Christians should be organic.

     This is a relatively new view for me.  I mean I've always leaned toward the green perspective due to my parents leaning that way, but I've always kind of seen the whole organic thing as a healthy diet type of thing, not really as a way of viewing the world.  And so discredited it.
     Perhaps a better way to say it isn't so much Christians should be organic, but be agrarian.  Scripture, Culture and Agriculture has opened my eyes more to this perspective.  I've been telling everyone that I have been wanting to read a book like this; one that looks at Scripture with an environmental hermeneutic, not simply pulling out verses here and there and then pulling them together for some sort of exhortation.  Finally in this book I have it!  Also, in some of my classes is an individual who majored in organic farming and shed light on the fact that its not about a healthy diet but how to treat the land, unfortunately most people don't look at it this way.
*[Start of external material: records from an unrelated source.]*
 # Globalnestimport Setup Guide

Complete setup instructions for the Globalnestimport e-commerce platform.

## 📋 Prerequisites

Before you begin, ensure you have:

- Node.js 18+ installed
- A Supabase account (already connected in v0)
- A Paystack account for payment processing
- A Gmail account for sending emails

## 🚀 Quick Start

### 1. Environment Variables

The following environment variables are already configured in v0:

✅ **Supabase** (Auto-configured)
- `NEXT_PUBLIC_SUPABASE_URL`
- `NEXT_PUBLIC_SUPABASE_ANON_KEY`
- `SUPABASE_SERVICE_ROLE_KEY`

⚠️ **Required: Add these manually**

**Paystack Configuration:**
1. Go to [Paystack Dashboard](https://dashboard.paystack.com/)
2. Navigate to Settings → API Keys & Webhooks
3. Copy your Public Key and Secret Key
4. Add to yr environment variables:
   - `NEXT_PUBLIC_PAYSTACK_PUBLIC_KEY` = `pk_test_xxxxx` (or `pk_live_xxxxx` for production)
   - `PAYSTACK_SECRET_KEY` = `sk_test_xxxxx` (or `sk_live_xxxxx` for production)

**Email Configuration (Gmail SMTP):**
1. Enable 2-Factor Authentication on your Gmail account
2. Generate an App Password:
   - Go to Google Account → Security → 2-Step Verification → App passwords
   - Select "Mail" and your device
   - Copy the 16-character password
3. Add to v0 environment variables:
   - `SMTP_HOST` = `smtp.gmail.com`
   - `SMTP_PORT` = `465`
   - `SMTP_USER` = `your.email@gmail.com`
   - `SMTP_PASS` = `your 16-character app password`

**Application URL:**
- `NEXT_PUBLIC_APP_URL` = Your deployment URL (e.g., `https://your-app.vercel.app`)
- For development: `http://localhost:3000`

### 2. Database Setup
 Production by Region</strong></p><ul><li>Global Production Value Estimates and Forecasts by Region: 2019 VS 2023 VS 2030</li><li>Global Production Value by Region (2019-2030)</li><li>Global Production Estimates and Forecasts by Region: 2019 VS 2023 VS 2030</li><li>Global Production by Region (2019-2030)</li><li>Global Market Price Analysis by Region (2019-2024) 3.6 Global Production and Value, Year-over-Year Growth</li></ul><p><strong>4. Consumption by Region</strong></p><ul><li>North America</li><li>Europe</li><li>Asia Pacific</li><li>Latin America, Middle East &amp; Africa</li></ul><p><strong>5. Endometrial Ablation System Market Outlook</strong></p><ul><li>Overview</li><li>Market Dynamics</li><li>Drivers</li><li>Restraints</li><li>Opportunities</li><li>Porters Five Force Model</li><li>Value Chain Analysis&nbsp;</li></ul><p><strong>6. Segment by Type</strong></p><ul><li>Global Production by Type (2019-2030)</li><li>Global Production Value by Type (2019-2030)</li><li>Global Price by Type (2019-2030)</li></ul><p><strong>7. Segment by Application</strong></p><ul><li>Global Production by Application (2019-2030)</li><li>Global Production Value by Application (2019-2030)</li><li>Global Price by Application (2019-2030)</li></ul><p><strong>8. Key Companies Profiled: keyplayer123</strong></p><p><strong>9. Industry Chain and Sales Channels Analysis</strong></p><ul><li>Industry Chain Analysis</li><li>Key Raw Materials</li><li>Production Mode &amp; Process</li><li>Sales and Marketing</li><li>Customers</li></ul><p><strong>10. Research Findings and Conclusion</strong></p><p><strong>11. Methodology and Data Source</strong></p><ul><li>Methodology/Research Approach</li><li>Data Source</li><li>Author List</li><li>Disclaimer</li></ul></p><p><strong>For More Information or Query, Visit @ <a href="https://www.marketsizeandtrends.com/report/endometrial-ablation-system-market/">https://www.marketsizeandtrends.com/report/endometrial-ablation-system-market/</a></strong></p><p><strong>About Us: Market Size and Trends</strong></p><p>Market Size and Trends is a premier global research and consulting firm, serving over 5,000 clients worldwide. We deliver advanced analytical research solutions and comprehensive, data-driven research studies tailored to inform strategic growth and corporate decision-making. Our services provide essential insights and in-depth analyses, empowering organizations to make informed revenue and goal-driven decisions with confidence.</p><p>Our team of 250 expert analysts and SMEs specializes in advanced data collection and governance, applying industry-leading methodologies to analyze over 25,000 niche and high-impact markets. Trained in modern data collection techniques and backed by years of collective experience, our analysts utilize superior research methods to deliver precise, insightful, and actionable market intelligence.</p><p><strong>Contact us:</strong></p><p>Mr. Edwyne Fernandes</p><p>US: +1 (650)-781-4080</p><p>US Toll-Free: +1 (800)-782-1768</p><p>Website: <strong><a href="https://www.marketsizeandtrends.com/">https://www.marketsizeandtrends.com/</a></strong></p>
     Like I said, I've always leaned green; I've viewed the creation story in Genesis 1 as saying, among other things, that we should take better care of this planet.  God has given us the task to "subdue the earth" and "rule over" all of the animals, but just before that it tells how God created humans in his own image.  It says quite obviously that we are to subdue and rule in the way that God would.  So the question I ask is, "How does God rule?"  And the place that  am brought to most easily is how God exercises dominion over humans... by serving them, doing everything he can for them to give them all of his glory and riches by going to the cross and suffering in their place.
     The amazing thing about this book is that it goes way beyond that, it gets into Leviticus, among others books, and all the dietary laws and other laws that seem haphazardly put together and looks at them through this agrarian perspective.  Most of what I have read so far I have really enjoyed reading.  I'll admit in some places I feel like she's stretching the analogies and perhaps reading into something that's not there, but the overall view really works well.  I would and I am recommending this book to people to gain a new perspective or develop one they already have.
     The view that we should be living on this earth, by ensuring its well being and not ours.  After all the world is God's and he has entrusted us to take care of it, unfortunately we mostly look at it as full of resources to be had, which s reflected in the way we farm, raise cattle, mine, etc.  Christians should be intent on caring for this world better.  Let's just thank God that he exercise dominion over us far better than we do over creation.